Ward Nicole L, Dumont Daniel J
Division of Molecular and Cellular Biology Research, Sunnybrook and Women's College Research Institute, Toronto, Ontario, Canada M4N 3M5.
Semin Cell Dev Biol. 2002 Feb;13(1):19-27. doi: 10.1006/scdb.2001.0288.
The expansion or remodelling of pre-existing blood vessels, known as angiogenesis, by either nascent sprouting, intercalated or intussusceptive growth is a highly regulated process. Angiogenesis is critical not only during normal embryonic vascular development, but also in the progression of several diseases, including cancer, psoriasis, and diabetes. Mouse molecular genetic experiments have shown that the angiopoietins and their receptor Tie2/Tek are indispensable for embryonic vessel development. The importance of the angiopoietin-signalling pathway has also been shown to extend beyond development, into in vitro and in vivo experimental models of angiogenic growth. Currently the precise role of the angiopoietins remains unclear. However, what is emerging from genetic, xenograft transplant, histochemical and cell culture experiments are that the response of endothelial cells to angiopoietins appears to be context and endothelial cell type specific.

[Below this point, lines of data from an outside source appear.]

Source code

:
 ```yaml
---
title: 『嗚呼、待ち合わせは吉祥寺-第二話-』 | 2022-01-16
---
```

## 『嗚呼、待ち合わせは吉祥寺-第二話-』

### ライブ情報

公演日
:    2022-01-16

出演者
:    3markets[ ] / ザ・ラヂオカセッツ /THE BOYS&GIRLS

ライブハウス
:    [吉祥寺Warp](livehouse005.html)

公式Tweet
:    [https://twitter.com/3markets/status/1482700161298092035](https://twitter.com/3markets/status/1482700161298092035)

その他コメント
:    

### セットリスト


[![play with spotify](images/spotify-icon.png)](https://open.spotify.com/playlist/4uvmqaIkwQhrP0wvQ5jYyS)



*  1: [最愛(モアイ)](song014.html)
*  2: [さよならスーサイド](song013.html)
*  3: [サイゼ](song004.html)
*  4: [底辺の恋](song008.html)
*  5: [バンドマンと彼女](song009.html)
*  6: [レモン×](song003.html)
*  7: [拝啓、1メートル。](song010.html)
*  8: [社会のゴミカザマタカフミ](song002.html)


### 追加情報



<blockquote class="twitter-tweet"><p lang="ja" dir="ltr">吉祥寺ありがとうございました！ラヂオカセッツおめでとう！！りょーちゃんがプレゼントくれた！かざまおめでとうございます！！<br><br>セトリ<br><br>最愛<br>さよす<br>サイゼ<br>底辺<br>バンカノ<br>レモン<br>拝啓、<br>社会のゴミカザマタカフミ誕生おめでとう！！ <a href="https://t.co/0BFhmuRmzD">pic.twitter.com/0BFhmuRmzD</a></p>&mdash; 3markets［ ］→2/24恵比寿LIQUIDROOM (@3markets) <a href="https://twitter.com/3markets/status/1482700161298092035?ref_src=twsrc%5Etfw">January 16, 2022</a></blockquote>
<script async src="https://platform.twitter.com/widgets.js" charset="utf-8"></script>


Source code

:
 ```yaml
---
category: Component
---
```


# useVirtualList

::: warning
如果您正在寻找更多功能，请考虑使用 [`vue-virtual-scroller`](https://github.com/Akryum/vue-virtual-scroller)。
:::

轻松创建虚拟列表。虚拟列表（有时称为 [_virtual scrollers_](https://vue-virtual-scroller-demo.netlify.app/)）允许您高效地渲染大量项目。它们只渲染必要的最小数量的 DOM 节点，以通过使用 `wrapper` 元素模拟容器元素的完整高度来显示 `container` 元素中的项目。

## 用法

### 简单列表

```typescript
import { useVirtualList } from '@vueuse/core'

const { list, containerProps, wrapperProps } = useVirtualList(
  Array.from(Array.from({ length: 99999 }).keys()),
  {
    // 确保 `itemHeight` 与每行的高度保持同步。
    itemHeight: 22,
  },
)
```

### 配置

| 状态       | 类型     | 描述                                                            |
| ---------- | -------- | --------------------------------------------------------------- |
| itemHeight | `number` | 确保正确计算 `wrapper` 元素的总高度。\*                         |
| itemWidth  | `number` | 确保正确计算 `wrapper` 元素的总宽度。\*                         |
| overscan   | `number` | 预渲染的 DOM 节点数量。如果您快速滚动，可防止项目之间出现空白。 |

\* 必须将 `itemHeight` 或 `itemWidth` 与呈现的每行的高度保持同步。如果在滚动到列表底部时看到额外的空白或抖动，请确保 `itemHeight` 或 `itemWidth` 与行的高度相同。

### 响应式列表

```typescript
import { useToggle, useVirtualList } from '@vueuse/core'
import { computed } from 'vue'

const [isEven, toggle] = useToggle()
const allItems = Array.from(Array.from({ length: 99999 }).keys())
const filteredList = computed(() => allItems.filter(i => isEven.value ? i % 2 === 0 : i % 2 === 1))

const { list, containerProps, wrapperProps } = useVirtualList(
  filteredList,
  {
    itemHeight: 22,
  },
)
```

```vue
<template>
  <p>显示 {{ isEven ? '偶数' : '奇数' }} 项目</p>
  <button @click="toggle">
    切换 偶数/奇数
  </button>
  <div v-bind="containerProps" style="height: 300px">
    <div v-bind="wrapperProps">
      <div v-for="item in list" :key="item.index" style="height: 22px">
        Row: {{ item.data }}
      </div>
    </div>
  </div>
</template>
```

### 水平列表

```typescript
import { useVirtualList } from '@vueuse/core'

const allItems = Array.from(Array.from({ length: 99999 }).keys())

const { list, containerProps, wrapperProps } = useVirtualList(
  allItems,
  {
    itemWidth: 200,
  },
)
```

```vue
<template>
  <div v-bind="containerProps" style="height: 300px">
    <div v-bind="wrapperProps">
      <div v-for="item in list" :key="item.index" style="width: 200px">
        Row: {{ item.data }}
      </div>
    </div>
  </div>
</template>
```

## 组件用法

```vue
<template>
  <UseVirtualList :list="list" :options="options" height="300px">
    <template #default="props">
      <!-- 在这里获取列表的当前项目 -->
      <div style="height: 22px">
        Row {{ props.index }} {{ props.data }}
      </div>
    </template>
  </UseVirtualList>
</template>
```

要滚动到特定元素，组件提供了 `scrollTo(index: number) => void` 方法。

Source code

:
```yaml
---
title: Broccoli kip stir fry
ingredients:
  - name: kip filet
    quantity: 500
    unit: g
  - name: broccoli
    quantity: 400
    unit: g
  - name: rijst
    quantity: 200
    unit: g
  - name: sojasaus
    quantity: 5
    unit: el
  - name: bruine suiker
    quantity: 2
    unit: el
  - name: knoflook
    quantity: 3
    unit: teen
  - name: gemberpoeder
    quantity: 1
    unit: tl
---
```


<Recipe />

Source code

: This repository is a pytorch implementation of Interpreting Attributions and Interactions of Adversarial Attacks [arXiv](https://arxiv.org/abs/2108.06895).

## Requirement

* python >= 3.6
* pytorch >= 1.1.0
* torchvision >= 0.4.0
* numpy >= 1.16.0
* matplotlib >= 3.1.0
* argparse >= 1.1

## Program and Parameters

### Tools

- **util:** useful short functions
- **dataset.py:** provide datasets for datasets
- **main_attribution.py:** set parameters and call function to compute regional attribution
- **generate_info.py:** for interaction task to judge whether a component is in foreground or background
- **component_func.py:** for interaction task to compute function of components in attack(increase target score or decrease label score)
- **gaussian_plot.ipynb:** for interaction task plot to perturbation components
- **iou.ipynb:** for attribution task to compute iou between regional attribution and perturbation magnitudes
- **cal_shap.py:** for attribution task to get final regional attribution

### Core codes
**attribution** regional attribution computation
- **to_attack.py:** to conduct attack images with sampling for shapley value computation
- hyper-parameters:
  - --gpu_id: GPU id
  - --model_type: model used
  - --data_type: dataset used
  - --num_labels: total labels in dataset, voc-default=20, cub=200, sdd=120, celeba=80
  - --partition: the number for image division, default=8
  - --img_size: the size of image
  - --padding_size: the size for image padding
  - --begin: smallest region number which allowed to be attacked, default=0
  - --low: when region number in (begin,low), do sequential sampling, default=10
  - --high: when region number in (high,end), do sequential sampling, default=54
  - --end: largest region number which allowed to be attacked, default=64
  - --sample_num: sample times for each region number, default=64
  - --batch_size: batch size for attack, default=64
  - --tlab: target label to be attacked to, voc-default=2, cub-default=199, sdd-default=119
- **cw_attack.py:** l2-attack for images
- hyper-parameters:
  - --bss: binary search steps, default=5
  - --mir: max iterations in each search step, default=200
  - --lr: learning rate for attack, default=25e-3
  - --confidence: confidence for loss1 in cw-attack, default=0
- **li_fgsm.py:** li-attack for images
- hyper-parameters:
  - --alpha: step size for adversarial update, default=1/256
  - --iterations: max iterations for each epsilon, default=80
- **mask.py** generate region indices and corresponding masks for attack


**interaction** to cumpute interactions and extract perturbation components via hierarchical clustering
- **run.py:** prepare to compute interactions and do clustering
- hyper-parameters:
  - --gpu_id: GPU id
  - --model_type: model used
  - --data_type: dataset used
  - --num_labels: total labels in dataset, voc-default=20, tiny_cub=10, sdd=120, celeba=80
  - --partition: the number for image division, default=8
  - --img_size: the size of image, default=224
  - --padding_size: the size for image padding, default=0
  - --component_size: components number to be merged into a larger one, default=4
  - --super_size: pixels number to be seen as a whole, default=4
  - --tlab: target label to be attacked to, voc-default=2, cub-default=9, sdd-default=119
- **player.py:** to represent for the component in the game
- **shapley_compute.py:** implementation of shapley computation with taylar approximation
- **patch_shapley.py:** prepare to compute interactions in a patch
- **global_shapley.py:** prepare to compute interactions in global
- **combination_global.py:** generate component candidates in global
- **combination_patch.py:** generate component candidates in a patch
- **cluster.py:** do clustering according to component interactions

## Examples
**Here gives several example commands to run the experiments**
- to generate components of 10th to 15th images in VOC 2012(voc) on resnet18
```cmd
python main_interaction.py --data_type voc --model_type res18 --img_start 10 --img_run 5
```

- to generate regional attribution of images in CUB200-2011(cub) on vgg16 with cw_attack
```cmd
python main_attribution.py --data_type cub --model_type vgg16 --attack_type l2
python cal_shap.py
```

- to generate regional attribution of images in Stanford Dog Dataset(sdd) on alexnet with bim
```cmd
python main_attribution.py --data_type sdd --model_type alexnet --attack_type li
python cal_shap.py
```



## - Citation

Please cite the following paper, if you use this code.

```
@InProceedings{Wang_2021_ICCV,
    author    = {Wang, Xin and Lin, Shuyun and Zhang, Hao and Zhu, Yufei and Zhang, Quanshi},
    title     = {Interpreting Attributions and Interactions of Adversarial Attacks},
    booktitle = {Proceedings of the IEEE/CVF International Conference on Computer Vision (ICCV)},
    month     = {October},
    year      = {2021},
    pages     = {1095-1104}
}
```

通过新生芽生、插入或套叠生长对已存在血管进行的扩张或重塑,即血管生成,是一个高度受调控的过程。血管生成不仅在正常胚胎血管发育过程中至关重要,在包括癌症、银屑病和糖尿病在内的多种疾病进展中也起着关键作用。小鼠分子遗传学实验表明,血管生成素及其受体Tie2/Tek对胚胎血管发育不可或缺。血管生成素信号通路的重要性还体现在其作用范围不仅限于发育阶段,还延伸到血管生成生长的体外和体内实验模型中。目前,血管生成素的确切作用仍不清楚。然而,从基因、异种移植、组织化学和细胞培养实验中逐渐显现的是,内皮细胞对血管生成素的反应似乎具有背景和内皮细胞类型特异性。